20.2.1914: Completed.
3.4.1917: Sold to T. G. Beatley & Son, (Thomas E. Brooke, manager), London.
11.1.1918: Renamed MADAME BROOKE.
22.11.1921: Sold to Onesimus Dorey & Sons, Guernsey.
23.12.1921: Renamed BROADGREEN.
1925: Transferred to Sea Transportation Company Ltd., (Onesimus Dorey & Sons, managers)
1930: Transferred to Onesimus Dorey & Sons.
7.11.1931: Owners restyled as Onesimus Dorey & Sons Ltd.
16.11.1933: Sold to Monroe Brothers Ltd., (Monroe Brothers, managers), Liverpool.
12.10.1934: Renamed KYLEGORM.
1.12.1936: Sold to Kyle Shipping Company Ltd., (same managers).
12.10.1937: Sold to Walton Steamship Company Ltd., (F. L. Dawson, manager), Newcastle.
5.1946: Sold to Cia. Marittima “Laguna” S.A., Panama, and renamed SEMIRAMIS.
28.3.1951: Whilst on a voyage from Alexandria to Benghazi with general cargo foundered off Mersa Matrou.

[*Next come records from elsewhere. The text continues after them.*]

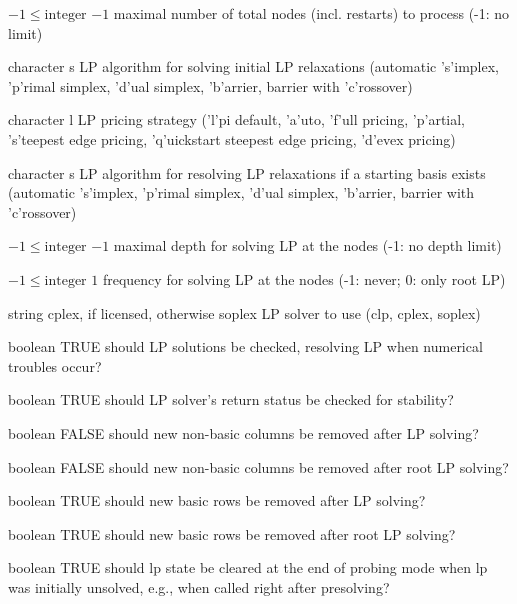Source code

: %
{$-1\leq\textrm{integer}$}%
{$-1$}%
{maximal number of total nodes (incl. restarts) to process (-1: no limit)}%
{}

%
{character}%
{s}%
{LP algorithm for solving initial LP relaxations (automatic 's'implex, 'p'rimal simplex, 'd'ual simplex, 'b'arrier, barrier with 'c'rossover)}%
{}

%
{character}%
{l}%
{LP pricing strategy ('l'pi default, 'a'uto, 'f'ull pricing, 'p'artial, 's'teepest edge pricing, 'q'uickstart steepest edge pricing, 'd'evex pricing)}%
{}

%
{character}%
{s}%
{LP algorithm for resolving LP relaxations if a starting basis exists (automatic 's'implex, 'p'rimal simplex, 'd'ual simplex, 'b'arrier, barrier with 'c'rossover)}%
{}

%
{$-1\leq\textrm{integer}$}%
{$-1$}%
{maximal depth for solving LP at the nodes (-1: no depth limit)}%
{}

%
{$-1\leq\textrm{integer}$}%
{$1$}%
{frequency for solving LP at the nodes (-1: never; 0: only root LP)}%
{}

%
{string}%
{cplex, if licensed, otherwise soplex}%
{LP solver to use (clp, cplex, soplex)}%
{}

%
{boolean}%
{TRUE}%
{should LP solutions be checked, resolving LP when numerical troubles occur?}%
{}

%
{boolean}%
{TRUE}%
{should LP solver's return status be checked for stability?}%
{}

%
{boolean}%
{FALSE}%
{should new non-basic columns be removed after LP solving?}%
{}

%
{boolean}%
{FALSE}%
{should new non-basic columns be removed after root LP solving?}%
{}

%
{boolean}%
{TRUE}%
{should new basic rows be removed after LP solving?}%
{}

%
{boolean}%
{TRUE}%
{should new basic rows be removed after root LP solving?}%
{}

%
{boolean}%
{TRUE}%
{should lp state be cleared at the end of probing mode when lp was initially unsolved, e.g., when called right after presolving?}%
{}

12. FERMAIN (1) (1925 - 1932)
O.N. 140333. 702g. 329n. 180.4 x 28.1 x 12.1 feet.
T.3-cyl. (14”, 23” & 38” x 27”) engine made by Wm. Beardmore & Company Ltd., Glasgow. 81 RHP.
6.6.1917: Launched as YORE by C. Rennoldson & Company, S. Shields (Yard No. 170) for Christie & Company, .
8.1917: Completed
1922: Sold to Thomas & Ridd, and renamed PARRACOOMBE.
1925: Sold to Onesimus Dorey & Sons, Guernsey, and renamed FERMAIN.
7.11.1931: Owners restyled as Onesimus Dorey & Sons Ltd.
26.6.1932: Whilst on a voyage from Cardiff to Rouen with coal wrecked at Cape Flamanville, at a position 49.33N., 1.52W., near Dielette.

13. BELVEDERE (1) (1927 - 1940)
O.N. 145493. 869g. 416n. 198.0 x 30.6 x 12.4 feet.
T.3-cyl. (16”, 27” & 44” x 30”) engine made by MacColl & Pollock Ltd., Sunderland. 130 NHP.
8.6.1922: Launched as ENID DUNFORD by W. Harkness & Son Ltd., Middlesbrough (Yard No. 233) for Dunford Steamship Company Ltd., (E. S. Dunford & Company Ltd., managers), Newcastle.
7.1922: Completed. 
1927: Purchased by Onesimus Dorey & Sons, Guernsey and renamed BELVEDERE.
7.11.1931: Owners restyled as Onesimus Dorey & Sons Ltd.
17.12.1940: Exploded a mine off Southend and sank.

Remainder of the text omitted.